AIM OF THE TASK
Show every line of the data below that includes the word "моей".

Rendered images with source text
++++++++++++++++++++

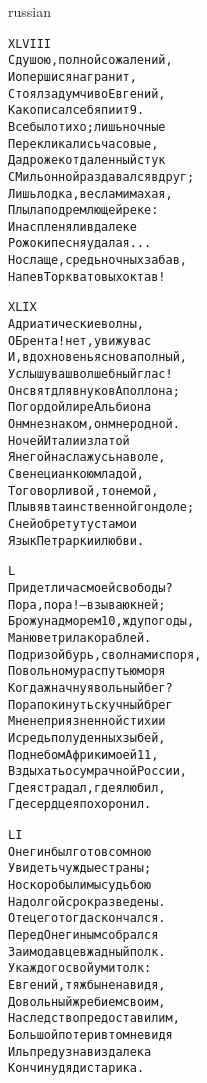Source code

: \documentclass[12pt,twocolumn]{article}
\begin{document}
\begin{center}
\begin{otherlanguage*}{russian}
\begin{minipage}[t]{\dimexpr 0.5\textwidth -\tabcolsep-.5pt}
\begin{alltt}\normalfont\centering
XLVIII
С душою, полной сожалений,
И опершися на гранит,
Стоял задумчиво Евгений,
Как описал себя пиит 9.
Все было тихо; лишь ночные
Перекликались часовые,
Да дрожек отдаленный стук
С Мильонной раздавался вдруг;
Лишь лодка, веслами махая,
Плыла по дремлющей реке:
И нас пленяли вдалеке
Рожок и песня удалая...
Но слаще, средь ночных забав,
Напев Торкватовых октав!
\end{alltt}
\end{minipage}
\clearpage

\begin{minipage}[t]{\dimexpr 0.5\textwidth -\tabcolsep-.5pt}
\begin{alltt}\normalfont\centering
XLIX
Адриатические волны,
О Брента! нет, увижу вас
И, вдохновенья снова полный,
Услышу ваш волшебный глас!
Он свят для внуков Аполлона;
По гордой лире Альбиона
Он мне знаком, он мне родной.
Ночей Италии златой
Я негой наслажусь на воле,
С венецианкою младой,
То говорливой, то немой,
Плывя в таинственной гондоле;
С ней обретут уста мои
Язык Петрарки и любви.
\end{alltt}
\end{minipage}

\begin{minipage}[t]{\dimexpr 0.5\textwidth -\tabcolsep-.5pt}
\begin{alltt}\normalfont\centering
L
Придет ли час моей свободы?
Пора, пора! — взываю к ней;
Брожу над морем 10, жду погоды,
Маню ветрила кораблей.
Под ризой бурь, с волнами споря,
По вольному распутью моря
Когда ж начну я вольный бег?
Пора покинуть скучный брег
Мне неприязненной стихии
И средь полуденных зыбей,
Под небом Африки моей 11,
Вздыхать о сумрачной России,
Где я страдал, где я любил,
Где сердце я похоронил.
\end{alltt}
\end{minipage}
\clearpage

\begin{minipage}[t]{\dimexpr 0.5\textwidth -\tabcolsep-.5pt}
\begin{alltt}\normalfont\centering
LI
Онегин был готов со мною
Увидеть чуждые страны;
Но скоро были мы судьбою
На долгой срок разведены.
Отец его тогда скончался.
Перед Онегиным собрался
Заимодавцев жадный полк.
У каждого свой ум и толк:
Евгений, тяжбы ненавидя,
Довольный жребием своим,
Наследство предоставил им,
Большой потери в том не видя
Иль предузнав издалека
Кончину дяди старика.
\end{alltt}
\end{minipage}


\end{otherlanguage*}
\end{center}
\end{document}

++++++++++++++++++++

RESPONSE TO THE EXERCISE
Придет ли час моей свободы?
Под небом Африки моей 11,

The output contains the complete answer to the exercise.